### [ABOUT THIS TASK]
Go through the entries below and copy each line that holds the word "supremo".

-- Opening Marker --

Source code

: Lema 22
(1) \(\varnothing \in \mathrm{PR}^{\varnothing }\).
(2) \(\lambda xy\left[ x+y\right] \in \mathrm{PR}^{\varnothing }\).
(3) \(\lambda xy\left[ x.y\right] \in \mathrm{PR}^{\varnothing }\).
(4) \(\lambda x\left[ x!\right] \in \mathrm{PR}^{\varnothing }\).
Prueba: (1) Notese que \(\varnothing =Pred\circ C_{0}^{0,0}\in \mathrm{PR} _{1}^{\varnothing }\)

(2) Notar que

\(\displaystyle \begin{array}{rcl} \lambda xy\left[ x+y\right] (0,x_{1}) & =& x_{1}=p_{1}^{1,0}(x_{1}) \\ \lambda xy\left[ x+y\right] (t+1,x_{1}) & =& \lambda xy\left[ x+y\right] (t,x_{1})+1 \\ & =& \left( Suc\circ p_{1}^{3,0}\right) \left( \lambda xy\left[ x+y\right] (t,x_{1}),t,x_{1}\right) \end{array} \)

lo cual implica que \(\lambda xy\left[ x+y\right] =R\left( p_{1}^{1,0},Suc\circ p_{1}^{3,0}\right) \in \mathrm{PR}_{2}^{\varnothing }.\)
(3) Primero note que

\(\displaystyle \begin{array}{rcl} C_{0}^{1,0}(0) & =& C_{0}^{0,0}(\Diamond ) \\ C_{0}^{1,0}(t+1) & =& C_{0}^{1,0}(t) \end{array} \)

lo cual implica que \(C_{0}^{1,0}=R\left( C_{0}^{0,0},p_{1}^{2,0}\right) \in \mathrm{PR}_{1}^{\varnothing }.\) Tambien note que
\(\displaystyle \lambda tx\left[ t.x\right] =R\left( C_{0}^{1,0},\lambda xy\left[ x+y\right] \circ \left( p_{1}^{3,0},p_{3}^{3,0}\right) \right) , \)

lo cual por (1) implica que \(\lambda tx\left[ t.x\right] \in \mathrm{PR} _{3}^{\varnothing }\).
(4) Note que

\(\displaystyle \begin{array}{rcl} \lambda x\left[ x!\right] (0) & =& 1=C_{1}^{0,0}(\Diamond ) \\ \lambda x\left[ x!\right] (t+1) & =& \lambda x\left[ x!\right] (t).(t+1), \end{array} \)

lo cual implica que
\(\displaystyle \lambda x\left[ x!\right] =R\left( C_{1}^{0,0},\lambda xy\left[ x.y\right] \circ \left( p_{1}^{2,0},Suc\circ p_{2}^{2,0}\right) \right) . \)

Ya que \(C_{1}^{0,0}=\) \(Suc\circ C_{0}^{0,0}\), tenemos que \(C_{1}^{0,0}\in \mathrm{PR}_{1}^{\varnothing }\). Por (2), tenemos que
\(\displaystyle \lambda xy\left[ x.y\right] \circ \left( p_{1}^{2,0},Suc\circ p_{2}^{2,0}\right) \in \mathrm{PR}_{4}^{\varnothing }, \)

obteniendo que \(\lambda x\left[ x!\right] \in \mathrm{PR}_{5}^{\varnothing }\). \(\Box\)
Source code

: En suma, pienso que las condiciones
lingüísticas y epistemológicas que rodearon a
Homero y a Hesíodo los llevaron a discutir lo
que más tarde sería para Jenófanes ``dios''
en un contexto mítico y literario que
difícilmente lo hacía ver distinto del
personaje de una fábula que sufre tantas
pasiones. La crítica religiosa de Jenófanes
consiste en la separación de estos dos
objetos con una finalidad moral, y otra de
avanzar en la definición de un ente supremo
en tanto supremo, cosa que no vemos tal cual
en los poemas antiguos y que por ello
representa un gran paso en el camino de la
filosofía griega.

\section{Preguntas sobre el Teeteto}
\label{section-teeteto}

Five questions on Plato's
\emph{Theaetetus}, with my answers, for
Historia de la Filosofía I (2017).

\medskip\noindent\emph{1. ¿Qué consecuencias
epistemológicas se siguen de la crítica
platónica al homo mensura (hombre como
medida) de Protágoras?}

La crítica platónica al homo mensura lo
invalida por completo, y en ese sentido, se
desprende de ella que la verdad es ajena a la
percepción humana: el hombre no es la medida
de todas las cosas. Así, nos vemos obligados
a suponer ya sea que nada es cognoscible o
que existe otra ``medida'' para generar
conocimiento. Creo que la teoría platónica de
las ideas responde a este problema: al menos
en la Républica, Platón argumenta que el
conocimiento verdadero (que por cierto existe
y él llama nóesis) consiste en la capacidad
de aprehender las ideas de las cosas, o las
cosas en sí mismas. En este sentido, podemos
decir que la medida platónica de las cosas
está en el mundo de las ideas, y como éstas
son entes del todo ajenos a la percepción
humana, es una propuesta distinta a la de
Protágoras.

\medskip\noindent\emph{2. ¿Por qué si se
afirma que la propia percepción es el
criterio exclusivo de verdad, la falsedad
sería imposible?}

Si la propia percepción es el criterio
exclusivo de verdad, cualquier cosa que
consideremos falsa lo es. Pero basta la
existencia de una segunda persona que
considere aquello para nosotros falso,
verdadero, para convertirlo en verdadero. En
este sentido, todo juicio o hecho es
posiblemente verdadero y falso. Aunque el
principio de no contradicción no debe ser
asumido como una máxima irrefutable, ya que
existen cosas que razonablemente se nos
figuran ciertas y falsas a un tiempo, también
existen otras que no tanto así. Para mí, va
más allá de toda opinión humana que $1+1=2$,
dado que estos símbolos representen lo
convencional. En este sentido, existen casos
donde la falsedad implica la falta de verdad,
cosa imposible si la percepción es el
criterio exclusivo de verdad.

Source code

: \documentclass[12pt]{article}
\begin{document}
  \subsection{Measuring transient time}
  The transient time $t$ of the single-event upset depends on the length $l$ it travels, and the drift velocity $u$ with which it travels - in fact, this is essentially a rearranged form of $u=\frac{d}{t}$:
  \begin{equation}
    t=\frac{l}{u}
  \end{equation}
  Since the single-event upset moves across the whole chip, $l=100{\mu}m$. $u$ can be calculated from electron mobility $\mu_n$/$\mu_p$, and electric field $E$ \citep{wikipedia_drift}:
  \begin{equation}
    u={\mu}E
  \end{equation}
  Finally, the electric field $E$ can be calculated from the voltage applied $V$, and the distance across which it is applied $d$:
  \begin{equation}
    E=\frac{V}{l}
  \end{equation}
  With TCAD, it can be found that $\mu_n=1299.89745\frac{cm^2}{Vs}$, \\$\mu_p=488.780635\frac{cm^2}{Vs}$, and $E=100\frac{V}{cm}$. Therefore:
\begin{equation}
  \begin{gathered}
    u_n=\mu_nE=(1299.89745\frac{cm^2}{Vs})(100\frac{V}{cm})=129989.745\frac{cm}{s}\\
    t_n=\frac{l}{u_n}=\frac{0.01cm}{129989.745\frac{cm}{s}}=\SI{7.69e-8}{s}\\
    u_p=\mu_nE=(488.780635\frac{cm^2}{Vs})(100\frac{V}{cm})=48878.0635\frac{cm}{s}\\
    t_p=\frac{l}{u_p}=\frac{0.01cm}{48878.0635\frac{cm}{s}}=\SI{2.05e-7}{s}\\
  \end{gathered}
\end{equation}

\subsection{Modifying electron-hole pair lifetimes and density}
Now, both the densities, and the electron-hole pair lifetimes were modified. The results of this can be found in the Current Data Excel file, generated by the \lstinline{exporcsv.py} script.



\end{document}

-- Closing Marker --

### [ANSWER BOX]
avanzar en la definición de un ente supremo
en tanto supremo, cosa que no vemos tal cual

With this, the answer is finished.